• _WHAT YOU SHOULD DO_: Figure out the number of lines in the data that hold the string "girin". Reply with that figure only.

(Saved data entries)
....................

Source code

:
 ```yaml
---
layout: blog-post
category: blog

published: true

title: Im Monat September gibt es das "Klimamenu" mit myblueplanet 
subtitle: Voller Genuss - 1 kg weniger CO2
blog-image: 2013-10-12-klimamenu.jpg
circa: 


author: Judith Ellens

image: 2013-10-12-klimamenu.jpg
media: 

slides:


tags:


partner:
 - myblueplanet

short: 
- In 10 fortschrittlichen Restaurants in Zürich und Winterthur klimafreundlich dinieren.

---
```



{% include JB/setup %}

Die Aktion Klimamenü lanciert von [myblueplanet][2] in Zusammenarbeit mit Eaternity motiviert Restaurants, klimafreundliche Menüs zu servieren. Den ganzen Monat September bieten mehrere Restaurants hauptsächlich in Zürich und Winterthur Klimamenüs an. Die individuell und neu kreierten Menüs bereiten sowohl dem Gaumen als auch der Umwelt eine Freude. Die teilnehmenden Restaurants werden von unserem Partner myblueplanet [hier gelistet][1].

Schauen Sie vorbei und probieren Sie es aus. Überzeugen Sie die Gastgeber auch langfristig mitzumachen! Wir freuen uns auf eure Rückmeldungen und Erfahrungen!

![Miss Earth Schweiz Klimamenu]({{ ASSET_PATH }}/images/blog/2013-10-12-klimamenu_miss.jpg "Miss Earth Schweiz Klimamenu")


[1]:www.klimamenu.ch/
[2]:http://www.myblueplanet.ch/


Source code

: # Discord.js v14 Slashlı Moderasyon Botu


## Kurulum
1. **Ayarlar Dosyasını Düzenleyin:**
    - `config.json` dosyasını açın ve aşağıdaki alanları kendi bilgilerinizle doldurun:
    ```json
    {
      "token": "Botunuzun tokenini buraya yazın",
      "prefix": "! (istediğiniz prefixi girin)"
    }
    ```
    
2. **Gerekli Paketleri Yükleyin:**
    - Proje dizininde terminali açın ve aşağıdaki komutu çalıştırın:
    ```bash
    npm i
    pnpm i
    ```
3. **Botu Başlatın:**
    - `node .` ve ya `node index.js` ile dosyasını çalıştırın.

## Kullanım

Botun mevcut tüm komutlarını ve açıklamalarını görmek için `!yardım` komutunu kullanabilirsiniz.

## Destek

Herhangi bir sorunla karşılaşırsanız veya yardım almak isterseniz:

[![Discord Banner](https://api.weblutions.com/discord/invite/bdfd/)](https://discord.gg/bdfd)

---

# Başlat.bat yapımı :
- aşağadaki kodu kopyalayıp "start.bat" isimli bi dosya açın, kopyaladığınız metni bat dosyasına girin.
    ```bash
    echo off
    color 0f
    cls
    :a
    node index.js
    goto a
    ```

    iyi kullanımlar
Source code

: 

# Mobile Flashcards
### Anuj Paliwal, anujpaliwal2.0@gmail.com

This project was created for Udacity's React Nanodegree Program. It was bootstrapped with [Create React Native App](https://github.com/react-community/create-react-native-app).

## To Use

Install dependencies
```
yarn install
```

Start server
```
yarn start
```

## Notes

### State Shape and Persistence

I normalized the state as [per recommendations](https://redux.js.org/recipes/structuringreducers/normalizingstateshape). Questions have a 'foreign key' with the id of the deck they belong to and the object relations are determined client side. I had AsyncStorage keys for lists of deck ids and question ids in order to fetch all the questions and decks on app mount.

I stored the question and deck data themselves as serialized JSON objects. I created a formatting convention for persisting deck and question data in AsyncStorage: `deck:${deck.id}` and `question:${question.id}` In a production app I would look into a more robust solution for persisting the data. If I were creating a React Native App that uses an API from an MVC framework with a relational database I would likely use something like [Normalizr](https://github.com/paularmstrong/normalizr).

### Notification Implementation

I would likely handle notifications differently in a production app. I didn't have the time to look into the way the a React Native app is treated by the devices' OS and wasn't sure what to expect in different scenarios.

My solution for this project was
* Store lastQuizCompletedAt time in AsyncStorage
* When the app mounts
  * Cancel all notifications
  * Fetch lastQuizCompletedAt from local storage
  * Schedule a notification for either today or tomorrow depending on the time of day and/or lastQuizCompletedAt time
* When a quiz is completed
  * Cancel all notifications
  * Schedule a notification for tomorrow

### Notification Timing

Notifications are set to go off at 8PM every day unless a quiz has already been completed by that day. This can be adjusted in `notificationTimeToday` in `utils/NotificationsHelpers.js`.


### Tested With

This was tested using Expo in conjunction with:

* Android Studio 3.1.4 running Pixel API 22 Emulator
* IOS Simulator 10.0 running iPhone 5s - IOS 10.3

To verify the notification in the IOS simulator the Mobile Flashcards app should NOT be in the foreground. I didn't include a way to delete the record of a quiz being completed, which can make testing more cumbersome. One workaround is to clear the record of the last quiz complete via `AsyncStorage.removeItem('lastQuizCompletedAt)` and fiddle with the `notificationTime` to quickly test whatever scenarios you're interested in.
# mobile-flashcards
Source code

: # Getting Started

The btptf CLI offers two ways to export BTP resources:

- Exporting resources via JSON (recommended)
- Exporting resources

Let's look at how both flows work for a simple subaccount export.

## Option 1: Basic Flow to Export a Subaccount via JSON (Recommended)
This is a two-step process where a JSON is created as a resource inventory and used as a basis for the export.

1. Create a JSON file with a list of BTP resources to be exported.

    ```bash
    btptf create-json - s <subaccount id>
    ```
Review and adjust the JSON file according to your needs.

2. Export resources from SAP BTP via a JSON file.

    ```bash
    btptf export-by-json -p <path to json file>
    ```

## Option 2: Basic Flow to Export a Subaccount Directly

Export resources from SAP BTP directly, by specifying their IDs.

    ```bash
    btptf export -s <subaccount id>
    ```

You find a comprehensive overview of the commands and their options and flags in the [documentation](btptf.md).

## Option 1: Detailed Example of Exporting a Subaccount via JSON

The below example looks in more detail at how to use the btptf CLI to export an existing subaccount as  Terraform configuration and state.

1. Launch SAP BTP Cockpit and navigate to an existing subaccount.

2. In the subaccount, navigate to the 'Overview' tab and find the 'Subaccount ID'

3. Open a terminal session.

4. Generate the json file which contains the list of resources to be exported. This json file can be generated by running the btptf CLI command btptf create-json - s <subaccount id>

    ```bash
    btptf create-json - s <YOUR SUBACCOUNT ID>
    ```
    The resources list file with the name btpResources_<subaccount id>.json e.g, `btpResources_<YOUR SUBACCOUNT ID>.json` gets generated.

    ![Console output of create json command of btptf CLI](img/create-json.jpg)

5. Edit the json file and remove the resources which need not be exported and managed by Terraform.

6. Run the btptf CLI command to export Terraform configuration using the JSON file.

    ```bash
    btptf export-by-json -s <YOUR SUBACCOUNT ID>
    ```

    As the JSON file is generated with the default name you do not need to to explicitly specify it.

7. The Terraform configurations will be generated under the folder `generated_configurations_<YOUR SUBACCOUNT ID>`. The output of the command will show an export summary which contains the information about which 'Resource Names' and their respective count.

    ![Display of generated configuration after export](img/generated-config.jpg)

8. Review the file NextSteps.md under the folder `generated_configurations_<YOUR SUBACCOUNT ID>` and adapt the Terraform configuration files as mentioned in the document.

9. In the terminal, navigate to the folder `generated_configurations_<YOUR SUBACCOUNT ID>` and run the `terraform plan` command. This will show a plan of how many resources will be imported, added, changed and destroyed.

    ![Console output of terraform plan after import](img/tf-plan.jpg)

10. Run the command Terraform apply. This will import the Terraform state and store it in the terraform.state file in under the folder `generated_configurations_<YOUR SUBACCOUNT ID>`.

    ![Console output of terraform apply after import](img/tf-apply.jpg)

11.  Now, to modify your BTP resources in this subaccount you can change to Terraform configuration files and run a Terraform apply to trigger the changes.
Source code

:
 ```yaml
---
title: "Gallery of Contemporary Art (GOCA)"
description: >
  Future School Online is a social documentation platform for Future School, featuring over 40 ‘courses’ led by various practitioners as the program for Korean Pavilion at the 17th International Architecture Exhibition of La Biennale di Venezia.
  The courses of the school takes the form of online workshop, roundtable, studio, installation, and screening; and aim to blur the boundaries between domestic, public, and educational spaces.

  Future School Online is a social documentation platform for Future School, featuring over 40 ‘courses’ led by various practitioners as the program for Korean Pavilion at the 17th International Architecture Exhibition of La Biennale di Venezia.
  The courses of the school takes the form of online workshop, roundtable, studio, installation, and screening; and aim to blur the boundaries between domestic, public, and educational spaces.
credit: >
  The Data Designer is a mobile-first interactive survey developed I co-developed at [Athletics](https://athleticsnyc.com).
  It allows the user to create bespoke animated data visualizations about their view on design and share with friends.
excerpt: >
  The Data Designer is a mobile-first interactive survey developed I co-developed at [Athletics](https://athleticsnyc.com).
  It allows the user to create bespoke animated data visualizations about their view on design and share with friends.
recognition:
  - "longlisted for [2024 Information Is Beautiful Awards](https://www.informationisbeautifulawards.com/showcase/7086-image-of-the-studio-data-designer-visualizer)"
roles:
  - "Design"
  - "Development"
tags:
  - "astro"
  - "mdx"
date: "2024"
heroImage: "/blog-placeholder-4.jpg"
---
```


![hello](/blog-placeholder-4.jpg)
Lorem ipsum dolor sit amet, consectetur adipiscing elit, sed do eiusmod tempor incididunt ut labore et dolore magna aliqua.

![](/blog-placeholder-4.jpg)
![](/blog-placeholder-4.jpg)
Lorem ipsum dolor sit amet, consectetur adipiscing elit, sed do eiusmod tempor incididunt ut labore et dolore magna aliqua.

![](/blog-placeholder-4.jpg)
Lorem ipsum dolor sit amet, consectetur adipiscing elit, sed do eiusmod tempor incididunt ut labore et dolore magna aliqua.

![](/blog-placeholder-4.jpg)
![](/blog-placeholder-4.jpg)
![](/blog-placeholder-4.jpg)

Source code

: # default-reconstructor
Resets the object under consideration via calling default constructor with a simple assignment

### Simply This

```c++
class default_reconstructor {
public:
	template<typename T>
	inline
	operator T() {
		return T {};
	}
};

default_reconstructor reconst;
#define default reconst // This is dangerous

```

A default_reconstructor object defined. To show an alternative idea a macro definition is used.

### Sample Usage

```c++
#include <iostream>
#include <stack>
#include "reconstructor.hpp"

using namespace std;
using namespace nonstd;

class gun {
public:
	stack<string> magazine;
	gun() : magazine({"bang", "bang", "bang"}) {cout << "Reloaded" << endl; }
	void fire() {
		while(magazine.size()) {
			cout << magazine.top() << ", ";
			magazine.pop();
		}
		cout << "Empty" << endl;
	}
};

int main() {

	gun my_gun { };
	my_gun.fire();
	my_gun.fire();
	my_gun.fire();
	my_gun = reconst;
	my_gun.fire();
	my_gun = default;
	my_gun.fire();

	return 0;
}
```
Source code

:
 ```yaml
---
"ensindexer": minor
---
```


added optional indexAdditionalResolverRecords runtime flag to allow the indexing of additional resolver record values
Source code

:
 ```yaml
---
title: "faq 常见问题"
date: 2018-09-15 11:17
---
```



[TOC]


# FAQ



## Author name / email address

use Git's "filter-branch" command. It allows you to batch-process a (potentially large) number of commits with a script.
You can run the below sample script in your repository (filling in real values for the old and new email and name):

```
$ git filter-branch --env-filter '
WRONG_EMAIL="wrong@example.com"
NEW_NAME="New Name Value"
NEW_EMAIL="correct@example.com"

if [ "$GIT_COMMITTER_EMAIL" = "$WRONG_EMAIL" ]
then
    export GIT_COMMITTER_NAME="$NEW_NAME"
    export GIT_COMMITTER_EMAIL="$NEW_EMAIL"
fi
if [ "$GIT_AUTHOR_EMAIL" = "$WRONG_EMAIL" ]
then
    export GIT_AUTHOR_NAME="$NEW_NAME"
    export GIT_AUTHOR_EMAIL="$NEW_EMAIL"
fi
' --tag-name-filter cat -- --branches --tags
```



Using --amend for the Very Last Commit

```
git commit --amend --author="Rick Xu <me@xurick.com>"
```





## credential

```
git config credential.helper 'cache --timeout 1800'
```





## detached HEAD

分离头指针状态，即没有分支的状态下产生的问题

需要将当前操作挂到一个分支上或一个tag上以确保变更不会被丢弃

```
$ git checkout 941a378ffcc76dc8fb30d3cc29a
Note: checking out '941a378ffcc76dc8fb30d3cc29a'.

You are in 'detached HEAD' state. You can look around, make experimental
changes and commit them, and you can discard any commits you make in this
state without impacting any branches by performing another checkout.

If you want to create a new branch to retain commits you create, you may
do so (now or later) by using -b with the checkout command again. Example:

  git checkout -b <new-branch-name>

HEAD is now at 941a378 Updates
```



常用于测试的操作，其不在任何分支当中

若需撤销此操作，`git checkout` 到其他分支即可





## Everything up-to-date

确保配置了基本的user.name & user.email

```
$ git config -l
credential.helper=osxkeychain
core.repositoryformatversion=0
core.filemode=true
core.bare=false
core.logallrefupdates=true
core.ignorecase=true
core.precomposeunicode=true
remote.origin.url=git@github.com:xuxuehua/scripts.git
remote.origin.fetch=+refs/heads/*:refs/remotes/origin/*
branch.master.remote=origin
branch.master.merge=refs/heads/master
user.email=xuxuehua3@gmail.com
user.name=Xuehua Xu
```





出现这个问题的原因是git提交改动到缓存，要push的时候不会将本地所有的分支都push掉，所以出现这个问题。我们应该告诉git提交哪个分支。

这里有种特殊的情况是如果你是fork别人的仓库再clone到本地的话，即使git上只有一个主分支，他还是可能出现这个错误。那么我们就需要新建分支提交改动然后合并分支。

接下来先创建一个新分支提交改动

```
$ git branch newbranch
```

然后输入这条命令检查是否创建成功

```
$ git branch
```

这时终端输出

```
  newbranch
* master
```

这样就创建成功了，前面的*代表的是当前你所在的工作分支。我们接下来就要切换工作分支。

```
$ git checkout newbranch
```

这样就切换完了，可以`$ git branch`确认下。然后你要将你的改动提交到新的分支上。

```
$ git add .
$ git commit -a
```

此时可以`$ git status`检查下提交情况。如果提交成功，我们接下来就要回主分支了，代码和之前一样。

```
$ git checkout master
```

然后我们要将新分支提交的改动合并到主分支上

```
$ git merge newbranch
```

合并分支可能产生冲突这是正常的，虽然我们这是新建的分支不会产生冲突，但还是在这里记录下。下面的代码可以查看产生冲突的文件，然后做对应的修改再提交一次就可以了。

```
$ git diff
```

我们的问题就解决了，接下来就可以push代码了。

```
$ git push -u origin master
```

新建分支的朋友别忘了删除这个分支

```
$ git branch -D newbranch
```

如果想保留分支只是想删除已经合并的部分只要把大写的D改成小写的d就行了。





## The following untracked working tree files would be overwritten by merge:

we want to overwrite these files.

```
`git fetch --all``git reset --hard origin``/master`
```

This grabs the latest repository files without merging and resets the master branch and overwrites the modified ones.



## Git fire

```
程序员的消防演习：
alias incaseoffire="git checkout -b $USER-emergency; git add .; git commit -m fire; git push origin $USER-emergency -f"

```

....................

• _SOLUTION TO THE PROBLEM_: 2